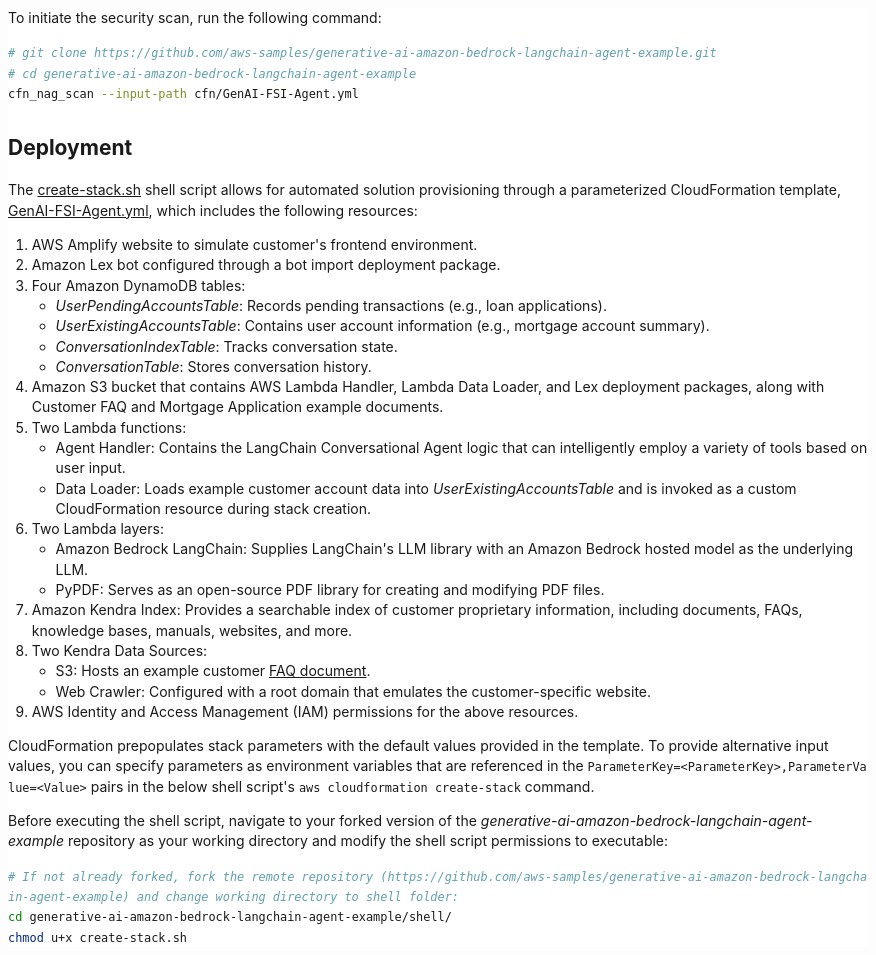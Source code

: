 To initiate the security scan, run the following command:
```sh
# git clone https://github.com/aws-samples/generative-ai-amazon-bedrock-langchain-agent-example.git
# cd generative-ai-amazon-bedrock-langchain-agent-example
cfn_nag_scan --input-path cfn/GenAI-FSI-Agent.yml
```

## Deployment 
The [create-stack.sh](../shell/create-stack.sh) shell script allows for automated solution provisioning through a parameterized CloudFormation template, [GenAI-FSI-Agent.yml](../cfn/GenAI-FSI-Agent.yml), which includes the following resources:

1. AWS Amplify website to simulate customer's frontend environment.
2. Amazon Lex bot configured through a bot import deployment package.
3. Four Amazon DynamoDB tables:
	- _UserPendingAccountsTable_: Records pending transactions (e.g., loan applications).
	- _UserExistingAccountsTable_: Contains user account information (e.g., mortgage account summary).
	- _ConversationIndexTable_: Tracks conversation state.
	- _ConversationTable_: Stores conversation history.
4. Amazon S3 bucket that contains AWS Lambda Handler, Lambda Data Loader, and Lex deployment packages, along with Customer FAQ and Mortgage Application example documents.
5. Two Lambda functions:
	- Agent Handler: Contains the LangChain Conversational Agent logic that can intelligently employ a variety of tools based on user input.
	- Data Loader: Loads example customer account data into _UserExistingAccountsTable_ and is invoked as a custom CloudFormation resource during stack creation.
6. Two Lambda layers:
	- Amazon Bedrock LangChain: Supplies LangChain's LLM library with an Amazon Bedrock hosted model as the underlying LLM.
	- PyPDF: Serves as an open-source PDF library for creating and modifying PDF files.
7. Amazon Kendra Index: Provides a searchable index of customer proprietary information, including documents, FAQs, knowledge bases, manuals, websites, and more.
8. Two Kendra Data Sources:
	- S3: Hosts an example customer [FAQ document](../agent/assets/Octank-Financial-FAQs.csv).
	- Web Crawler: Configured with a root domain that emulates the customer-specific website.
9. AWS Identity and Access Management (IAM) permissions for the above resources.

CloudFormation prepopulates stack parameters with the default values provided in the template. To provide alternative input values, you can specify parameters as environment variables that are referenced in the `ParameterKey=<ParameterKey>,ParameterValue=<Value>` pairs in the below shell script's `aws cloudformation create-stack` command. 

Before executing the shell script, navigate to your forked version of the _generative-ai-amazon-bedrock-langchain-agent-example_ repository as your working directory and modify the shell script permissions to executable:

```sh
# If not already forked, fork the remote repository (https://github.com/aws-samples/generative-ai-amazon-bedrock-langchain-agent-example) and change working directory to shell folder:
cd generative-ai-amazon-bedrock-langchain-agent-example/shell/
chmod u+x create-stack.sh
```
--
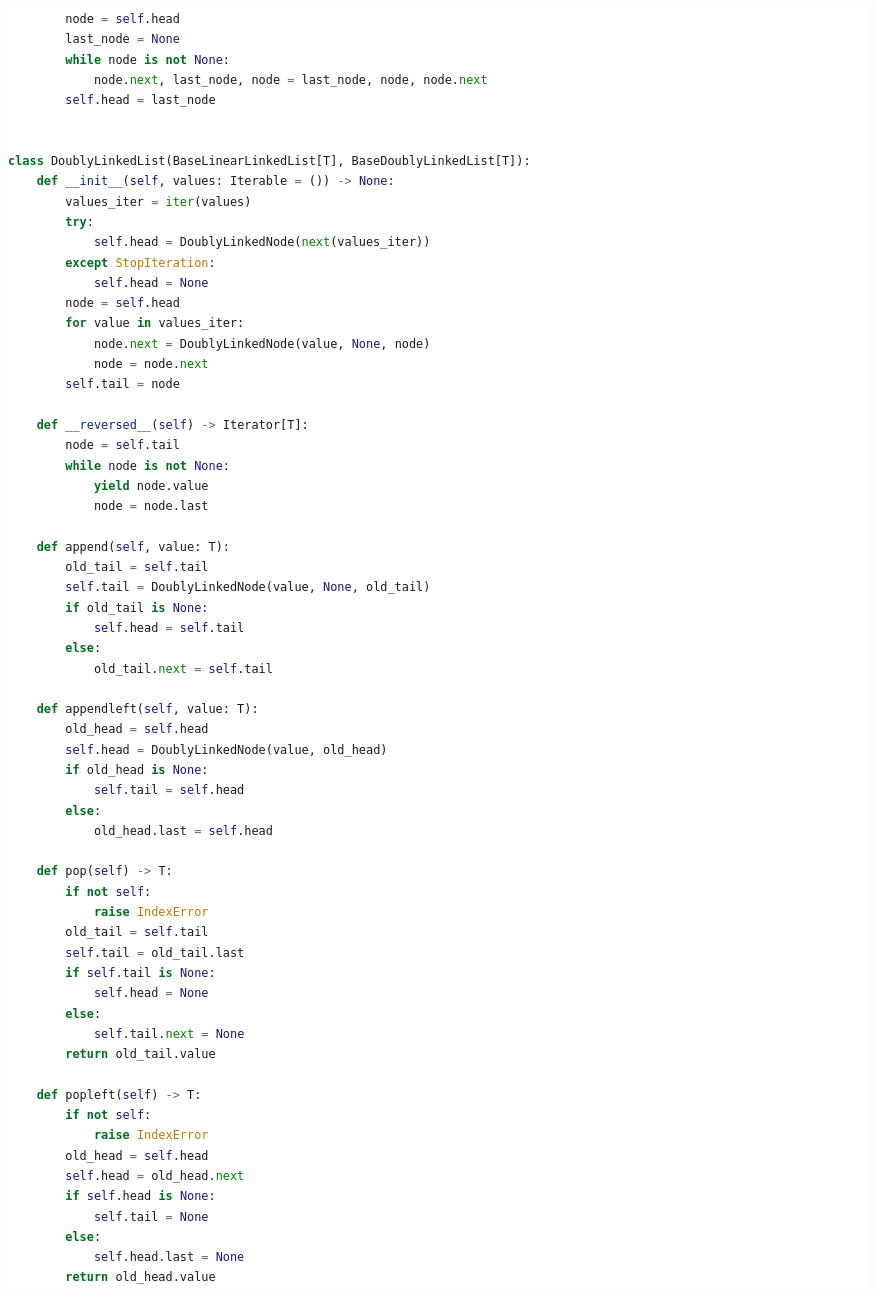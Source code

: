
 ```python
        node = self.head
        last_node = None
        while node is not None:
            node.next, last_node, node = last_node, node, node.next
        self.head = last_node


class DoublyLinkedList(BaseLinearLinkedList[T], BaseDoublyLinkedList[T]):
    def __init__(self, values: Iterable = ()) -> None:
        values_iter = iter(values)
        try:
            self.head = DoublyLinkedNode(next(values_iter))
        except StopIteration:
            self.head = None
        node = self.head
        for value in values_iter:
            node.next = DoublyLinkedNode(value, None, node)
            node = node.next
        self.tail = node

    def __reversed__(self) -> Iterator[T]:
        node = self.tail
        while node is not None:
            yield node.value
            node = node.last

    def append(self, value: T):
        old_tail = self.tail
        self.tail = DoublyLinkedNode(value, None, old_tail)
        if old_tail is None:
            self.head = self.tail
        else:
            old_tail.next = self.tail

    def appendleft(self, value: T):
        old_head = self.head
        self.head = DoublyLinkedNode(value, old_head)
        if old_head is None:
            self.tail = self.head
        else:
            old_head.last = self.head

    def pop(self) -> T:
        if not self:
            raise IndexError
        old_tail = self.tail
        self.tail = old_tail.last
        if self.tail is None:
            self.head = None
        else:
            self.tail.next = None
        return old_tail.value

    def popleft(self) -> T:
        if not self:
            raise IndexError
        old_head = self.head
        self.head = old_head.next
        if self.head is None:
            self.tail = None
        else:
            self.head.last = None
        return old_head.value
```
...
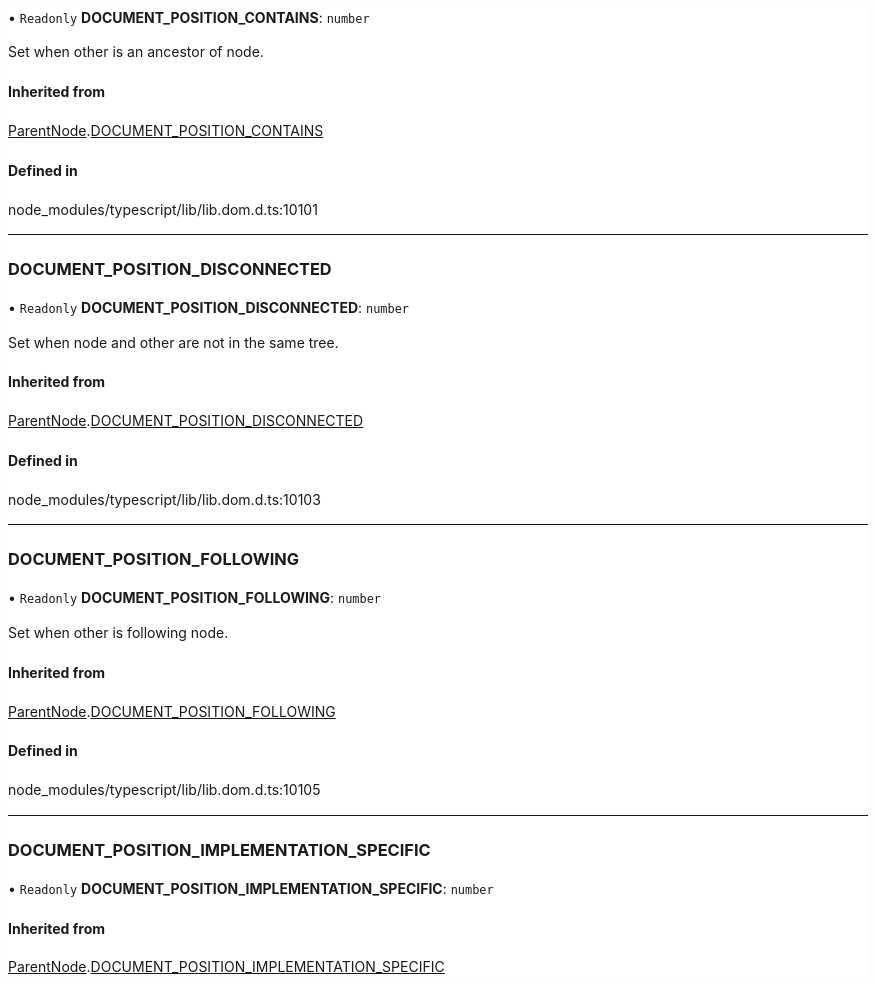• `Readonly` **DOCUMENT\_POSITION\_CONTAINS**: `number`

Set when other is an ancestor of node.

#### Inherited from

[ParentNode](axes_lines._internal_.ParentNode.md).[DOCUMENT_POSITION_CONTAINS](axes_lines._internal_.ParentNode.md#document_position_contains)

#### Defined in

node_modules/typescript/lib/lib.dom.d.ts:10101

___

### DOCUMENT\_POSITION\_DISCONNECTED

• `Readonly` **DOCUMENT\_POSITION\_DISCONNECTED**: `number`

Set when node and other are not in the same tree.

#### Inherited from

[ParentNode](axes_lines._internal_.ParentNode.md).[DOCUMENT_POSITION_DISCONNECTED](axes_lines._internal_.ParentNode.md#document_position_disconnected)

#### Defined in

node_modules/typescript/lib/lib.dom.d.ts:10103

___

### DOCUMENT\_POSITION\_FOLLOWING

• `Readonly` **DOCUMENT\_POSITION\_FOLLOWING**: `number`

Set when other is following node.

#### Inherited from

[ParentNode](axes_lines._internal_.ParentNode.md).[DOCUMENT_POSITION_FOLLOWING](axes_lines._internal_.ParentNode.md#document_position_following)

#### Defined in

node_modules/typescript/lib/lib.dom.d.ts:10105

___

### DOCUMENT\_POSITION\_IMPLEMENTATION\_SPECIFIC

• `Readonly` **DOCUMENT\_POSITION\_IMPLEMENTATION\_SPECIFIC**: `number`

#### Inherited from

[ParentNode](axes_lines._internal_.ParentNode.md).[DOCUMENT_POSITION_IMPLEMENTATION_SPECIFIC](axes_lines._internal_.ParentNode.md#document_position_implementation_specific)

EXERCISE DESCRIPTION |
For each line above that includes "Data", copy the line.

ANSWER AREA |
4. Amazon S3 bucket that contains AWS Lambda Handler, Lambda Data Loader, and Lex deployment packages, along with Customer FAQ and Mortgage Application example documents.
	- Data Loader: Loads example customer account data into _UserExistingAccountsTable_ and is invoked as a custom CloudFormation resource during stack creation.
8. Two Kendra Data Sources:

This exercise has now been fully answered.